First, create a folder named qatask/database/wikipedia_db with a __init__.py iniside it.

Download and save ZaloAI's datasets:

To clean and slice the wiki articles, run:

python3 -m tools.wiki_utils.wiki_slicing --data-path datasets/wikipedia.jsonl --output-path datasets/wikicorpus/wiki.jsonl

BM25

Generate BM25 index. First, make checkpoint/indexes/BM25 folder, then run this command to make BM25 index.

Build retriever indexes

python3 -m tools.pysirini.convert_format_sirini --data-path datasets/wikicorpus/wiki.jsonl --output-path datasets/wikiarticle_retrieve/wiki_sirini.json

python3 -m tools.pysirini.generate_sparse --cfg configs/retriever/BM25.yaml

If you want to use BM25 post processor which retrieves wikipage as answer given a short candidate (produced by BERT), run this

Build database for postprocess

python -m qatask.database.sqlite --data_path_fn datasets/wikipedia.jsonl --save_path qatask/database/wikipedia_db/wikisqlite_post.db

Build postprocessor indexes

python3 -m tools.pysirini.convert_wikipage_sirini --data-path datasets/wikipedia.jsonl --output-path datasets/wikipage_post/page_sirini.jsonl
              
python3 -m tools.pysirini.generate_sparse --cfg configs/postprocessor/BM25.yaml

Running inference

After getting BM25 index, run main pipeline to output with finetuned BERT.

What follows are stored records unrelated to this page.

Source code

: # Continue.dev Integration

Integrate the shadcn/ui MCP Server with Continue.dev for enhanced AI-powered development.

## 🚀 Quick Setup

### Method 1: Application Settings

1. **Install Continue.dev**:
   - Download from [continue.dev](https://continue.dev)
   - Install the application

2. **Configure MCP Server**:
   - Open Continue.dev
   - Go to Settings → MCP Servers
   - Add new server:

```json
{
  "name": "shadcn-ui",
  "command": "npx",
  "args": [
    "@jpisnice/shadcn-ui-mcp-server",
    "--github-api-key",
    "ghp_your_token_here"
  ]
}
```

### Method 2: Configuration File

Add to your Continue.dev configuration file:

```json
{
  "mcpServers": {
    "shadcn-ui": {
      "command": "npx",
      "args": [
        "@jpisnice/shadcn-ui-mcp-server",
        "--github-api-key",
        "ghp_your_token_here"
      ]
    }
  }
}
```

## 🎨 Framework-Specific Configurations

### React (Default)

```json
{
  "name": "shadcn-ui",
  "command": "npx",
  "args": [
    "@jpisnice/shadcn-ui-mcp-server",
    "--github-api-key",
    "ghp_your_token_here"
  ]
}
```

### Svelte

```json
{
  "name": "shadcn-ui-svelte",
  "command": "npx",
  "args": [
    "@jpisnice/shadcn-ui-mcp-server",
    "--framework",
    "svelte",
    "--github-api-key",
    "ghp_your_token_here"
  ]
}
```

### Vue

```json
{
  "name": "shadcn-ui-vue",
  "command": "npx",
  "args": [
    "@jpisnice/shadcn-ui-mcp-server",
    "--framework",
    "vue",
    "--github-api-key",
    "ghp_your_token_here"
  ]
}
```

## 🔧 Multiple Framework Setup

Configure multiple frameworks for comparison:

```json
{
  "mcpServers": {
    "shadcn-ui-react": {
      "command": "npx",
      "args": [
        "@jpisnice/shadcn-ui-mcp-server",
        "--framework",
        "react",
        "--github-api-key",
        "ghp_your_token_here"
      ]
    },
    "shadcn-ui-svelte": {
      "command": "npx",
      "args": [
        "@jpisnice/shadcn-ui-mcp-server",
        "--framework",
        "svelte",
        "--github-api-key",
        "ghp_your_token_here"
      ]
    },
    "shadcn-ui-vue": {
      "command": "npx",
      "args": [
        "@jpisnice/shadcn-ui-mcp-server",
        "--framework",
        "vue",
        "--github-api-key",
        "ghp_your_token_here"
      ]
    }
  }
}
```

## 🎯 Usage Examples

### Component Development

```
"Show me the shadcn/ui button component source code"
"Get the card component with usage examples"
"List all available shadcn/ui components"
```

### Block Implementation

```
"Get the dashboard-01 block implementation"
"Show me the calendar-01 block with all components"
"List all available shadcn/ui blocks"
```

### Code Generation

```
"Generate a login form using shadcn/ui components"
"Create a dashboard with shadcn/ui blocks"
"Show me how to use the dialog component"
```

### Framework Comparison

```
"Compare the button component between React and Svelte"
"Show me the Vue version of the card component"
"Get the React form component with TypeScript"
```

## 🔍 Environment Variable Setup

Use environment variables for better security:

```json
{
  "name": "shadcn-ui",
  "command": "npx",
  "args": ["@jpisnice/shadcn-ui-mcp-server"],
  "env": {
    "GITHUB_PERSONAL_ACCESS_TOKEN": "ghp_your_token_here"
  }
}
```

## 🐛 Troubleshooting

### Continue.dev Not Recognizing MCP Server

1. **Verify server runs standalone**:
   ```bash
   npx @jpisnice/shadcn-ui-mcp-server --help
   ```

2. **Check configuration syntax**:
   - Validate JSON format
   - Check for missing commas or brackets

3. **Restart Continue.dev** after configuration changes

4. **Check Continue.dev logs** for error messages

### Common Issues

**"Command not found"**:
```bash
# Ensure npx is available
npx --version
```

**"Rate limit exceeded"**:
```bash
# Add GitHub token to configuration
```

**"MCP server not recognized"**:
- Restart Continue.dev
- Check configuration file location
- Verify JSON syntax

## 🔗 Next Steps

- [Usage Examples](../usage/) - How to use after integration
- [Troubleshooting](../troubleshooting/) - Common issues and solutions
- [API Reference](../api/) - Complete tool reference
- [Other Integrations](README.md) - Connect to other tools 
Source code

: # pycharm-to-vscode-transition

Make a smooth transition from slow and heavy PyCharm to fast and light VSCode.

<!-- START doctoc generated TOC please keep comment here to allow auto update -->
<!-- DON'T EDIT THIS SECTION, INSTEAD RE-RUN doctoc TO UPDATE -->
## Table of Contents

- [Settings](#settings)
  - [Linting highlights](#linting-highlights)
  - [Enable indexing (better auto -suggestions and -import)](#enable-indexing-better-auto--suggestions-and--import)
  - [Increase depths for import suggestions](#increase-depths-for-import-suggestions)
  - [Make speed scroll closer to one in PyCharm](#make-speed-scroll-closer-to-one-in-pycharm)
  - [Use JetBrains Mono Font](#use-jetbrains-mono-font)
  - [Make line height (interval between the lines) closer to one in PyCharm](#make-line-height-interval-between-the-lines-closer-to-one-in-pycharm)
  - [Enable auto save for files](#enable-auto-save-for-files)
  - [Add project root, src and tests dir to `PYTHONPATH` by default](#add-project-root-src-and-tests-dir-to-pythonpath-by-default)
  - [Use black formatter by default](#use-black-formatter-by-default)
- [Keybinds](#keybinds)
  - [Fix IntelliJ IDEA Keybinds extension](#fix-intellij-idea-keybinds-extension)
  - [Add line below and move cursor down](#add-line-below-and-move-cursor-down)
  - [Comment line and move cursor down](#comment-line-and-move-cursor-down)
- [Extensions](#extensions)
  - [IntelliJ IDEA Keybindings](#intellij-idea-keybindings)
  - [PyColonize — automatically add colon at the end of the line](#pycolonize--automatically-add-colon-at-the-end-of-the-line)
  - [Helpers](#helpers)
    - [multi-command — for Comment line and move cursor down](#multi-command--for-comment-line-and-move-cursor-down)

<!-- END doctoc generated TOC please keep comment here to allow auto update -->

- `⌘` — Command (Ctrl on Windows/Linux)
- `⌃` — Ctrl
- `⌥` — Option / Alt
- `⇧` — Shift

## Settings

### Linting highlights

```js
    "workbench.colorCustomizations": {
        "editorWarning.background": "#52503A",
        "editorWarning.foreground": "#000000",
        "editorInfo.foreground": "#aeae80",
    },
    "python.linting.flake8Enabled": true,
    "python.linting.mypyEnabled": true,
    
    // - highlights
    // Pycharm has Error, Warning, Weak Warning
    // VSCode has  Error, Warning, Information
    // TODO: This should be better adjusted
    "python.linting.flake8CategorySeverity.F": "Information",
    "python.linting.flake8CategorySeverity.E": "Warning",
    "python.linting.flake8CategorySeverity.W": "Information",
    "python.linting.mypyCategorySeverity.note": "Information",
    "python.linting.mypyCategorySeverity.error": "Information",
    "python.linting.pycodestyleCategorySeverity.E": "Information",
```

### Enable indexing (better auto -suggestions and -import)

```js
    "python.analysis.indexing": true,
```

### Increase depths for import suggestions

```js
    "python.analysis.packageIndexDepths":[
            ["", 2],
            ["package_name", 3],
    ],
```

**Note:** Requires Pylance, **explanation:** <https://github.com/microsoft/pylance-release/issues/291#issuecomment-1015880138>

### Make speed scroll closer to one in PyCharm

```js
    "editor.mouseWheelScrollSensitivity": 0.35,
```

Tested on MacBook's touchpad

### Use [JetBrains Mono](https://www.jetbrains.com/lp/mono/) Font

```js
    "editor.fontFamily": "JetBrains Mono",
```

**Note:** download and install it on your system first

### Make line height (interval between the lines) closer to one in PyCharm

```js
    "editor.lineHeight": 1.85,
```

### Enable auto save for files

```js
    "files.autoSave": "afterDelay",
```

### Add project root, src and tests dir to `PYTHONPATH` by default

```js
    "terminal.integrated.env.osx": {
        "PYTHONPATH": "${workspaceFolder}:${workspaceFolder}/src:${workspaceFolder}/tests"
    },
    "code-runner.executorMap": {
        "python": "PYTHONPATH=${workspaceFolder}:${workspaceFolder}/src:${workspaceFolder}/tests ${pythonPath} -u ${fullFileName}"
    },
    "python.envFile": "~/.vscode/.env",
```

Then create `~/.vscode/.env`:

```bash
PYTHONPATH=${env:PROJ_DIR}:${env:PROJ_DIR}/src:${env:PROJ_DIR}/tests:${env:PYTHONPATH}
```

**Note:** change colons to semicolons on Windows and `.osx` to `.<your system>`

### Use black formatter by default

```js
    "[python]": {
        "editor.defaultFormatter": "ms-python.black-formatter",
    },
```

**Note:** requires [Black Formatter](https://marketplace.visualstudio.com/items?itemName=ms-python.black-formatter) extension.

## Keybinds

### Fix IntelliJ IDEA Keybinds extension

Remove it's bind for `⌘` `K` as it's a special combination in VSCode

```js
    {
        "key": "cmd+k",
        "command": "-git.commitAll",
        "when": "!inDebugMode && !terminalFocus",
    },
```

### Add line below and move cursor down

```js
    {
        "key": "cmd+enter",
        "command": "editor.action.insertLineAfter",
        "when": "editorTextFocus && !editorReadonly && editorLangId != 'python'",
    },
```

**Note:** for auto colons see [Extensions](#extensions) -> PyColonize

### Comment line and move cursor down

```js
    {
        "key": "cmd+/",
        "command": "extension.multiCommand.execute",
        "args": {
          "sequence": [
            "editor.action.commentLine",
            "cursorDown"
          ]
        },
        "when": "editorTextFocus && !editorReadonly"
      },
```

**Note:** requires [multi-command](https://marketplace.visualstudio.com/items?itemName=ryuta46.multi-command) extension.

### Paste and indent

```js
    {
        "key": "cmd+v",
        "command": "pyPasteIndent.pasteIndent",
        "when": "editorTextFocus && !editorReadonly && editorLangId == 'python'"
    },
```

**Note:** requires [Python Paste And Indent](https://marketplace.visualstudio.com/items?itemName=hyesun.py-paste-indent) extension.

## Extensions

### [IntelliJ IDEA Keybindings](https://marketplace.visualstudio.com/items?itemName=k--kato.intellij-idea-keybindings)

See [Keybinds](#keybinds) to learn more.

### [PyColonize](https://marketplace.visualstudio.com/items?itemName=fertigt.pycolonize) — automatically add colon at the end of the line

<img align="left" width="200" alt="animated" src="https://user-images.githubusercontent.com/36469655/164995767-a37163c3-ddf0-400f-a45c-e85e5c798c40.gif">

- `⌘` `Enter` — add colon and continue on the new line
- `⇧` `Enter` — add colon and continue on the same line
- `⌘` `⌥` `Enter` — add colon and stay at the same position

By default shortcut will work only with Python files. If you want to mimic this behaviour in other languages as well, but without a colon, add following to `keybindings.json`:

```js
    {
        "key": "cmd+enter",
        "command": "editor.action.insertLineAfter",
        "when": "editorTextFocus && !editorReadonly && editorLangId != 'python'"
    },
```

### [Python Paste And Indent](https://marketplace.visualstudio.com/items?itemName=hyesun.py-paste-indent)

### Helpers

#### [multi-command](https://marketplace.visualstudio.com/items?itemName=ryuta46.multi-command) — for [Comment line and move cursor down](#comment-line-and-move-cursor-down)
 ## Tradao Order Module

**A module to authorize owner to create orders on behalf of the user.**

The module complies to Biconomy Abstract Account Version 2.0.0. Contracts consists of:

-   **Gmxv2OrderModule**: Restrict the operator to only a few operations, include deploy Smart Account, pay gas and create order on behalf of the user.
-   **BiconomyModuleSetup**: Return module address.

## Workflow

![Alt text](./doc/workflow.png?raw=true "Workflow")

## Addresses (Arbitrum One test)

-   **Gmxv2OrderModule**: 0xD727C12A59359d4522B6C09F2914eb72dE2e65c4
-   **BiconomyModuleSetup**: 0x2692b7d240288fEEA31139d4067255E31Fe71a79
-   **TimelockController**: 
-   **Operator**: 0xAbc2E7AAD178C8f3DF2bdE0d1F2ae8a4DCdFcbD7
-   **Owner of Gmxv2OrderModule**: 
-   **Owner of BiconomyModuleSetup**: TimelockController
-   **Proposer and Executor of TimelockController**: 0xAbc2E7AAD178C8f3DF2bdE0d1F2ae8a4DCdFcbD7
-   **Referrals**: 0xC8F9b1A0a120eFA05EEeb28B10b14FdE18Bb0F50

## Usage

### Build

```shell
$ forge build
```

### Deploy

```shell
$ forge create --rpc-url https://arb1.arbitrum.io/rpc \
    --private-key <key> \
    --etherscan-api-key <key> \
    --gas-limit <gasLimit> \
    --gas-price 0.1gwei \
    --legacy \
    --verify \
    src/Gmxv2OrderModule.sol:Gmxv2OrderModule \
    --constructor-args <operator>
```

python3 main.py --cfg configs/main/BM25_BERT_val.yaml \
                --output-path datasets/output/BM25_BERT_val.json \
                --sample-path datasets/train_test_files/train_sample.json \
                --mode val \
                --size-infer 2000 

Faiss Retriever

Then run the following script: If you want to use Sirini retrievers you need to translate Vietnamese corpus into english and in Sirini format

# translate Vietnamese corpus into english and change to Sirini format
python3 -m torch.distributed.launch -m tools.translate_eng

# Create a FAISS index for your favourite Sirini retriever by configs file 
python3 -m tools.pysirini.generating_dense.py --cfg configs/retriever/colbertv2.yaml 

Now you can have a Sirini searcher works like a normal retriever (e.g. TFIDF). Just run main with your config configs/colbertv2.yaml:

python3 main.py --cfg configs/main/colbertv2.yaml --output-path qatask/database/datasets/output/colbertv2_answer.json 

Fine-tune reader

Change the parameters in the configs/reader/xlm_roberta.yaml file and run the following:

python3 tools/finetune_reader/train.py --cfg configs/reader/xlm_roberta.yaml

When the training completed, change the reader.model_checkpoint path in configs/main/*.yaml to the saved checkpoint.

Main pipeline

Or you can run TFIDF retriever baseline method which does not require any above command.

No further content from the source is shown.